Na verdade, o princípio da livre apreciação da prova plasmado no art.º 114.º do CPP não significa que a entidade julgadora da prova possa fazer uma apreciação totalmente livre da prova. Pelo contrário, há que apreciar a prova sempre segundo as regras da experiência, e com observância das leges artis, ainda que (com incidência sobre o caso concreto em questão) não existam quaisquer normas legais a determinar previamente o valor das provas em consideração.
Ou seja, a livre apreciação da prova não equivale à apreciação arbitrária da prova, mas sim à apreciação prudente da prova (em todo o terreno não previamente ocupado por tais normas atinentes à prova legal) com respeito sempre das regras da experiência da vida humana e das leges artis vigentes neste campo de tarefas jurisdicionais.
E no concernente à temática da prova livre, é de relembrar os seguintes preciosos ensinamentos veiculados no MANUAL DE PROCESSO CIVIL (2.ª Edição, Revista e Actualizada, Coimbra Editora, 1985, páginas 470 a 472), de autoria de ANTUNES VARELA, J. MIGUEL BEZERRA e SAMPAIO E NORA:
– < […]
Há, todavia, algumas excepções ao princípio da livre apreciação da prova, que constituem como que justificados resíduos do sistema da prova legal.
[…]
Mas convém desde já conhecer os diferentes graus de convicção do julgador criados pelos meios de prova e precisar o seu alcance prático.
Quando qualquer meio de prova, não dotado de força probatória especial atribuída por lei, crie no espírito do julgador a convicção da existência de um facto, diz-se que foi feita prova bastante – ou que há prova suficiente – desse facto.
Se, porém, a esse meio de prova um outro sobrevier que crie no espírito do julgador a dúvida sobre a existência do facto, a prova deste facto desapareceu, como que se desfez.
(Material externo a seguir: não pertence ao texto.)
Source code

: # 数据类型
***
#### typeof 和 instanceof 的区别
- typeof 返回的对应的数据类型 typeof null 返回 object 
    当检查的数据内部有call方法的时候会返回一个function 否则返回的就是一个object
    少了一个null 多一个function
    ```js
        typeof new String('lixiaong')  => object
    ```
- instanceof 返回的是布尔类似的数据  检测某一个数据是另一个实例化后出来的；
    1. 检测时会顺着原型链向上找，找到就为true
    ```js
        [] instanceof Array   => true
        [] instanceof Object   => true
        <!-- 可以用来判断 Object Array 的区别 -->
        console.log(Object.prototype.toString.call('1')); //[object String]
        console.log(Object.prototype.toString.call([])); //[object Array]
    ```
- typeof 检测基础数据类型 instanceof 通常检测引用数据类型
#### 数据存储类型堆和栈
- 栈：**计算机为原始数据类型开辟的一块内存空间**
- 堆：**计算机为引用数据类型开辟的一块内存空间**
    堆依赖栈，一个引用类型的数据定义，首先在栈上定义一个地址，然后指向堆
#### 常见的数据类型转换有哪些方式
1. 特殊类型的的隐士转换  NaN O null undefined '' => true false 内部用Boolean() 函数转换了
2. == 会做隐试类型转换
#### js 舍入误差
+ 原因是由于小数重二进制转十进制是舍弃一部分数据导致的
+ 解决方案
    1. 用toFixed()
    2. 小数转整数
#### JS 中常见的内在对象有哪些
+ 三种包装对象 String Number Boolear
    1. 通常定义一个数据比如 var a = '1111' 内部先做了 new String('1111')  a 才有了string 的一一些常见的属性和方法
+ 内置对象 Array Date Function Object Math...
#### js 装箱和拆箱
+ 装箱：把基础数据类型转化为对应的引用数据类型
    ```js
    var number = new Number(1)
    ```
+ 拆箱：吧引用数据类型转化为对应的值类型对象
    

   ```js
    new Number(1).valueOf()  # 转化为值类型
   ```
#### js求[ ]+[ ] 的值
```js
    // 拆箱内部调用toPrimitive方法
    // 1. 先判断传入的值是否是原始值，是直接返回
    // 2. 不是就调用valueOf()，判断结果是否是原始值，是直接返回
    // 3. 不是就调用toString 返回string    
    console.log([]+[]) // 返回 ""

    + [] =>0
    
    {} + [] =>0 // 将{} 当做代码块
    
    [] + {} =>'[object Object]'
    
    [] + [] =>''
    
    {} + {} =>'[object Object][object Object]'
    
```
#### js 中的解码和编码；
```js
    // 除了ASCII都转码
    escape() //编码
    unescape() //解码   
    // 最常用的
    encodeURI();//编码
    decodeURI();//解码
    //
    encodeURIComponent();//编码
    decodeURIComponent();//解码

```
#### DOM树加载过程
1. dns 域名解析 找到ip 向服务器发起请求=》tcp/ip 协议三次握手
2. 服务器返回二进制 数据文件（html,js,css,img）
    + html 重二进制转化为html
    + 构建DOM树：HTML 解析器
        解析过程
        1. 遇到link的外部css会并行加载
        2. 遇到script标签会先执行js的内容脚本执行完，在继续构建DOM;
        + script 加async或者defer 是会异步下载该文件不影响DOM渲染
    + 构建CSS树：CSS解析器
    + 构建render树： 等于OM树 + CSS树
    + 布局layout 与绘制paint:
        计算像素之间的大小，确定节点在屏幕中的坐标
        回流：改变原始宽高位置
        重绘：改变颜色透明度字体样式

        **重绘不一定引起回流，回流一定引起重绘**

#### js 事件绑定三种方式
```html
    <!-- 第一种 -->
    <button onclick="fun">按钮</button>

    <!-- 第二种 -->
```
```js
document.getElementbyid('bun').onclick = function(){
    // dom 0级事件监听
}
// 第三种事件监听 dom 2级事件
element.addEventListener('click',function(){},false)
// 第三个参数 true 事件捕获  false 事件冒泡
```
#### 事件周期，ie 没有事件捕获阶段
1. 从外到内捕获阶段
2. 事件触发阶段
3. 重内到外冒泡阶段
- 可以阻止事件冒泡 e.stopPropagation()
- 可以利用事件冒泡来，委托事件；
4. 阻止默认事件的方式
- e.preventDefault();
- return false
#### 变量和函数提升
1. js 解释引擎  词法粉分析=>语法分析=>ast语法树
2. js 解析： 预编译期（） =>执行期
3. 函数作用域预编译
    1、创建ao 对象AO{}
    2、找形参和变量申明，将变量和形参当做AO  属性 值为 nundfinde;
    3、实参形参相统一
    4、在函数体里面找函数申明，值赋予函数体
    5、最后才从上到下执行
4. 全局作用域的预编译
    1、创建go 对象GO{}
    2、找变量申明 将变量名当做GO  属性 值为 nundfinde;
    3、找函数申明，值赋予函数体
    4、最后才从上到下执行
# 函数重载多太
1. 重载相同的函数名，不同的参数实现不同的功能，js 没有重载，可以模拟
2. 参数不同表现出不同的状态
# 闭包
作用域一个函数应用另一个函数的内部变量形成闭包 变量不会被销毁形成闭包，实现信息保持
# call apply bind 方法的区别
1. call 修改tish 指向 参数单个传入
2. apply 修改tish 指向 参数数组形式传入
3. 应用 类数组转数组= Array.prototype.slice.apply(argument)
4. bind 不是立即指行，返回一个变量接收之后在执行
Nesse sentido se afirma que a prova bastante cede perante simples contraprova, ou seja, em face do elemento probatório que, sem convencer o julgador do facto oposto (da inexistência do facto), cria no seu espírito a dúvida séria sobre a existência do facto.
Assim, se a parte onerada com a prova de um facto conseguir, através de testemunhas, de peritos ou de qualquer outro meio de prova, persuadir o julgador da existência do facto, ela preencheu o ónus que sobre si recaía. Porém, se a parte contrária (ou o próprio tribunal) trouxer ao processo qualquer outro elemento probatório de sinal oposto, que deixe o juiz na dúvida sobre a existência do facto, dir-se-á que ele fez contraprova; e mais se não exigirá para destruir a prova bastante realizada pelo onerado, para neutralizá-la […]>>.
No caso dos autos, da leitura da fundamentação probatória da decisão condenatória penal ora recorrida, não se vislumbra que o Tribunal recorrido tenha violado qualquer norma jurídica sobre o valor das provas, ou violado qualquer regra da experiência da vida humana, ou violado quaisquer leges artis a observar no julgamento da matéria de facto.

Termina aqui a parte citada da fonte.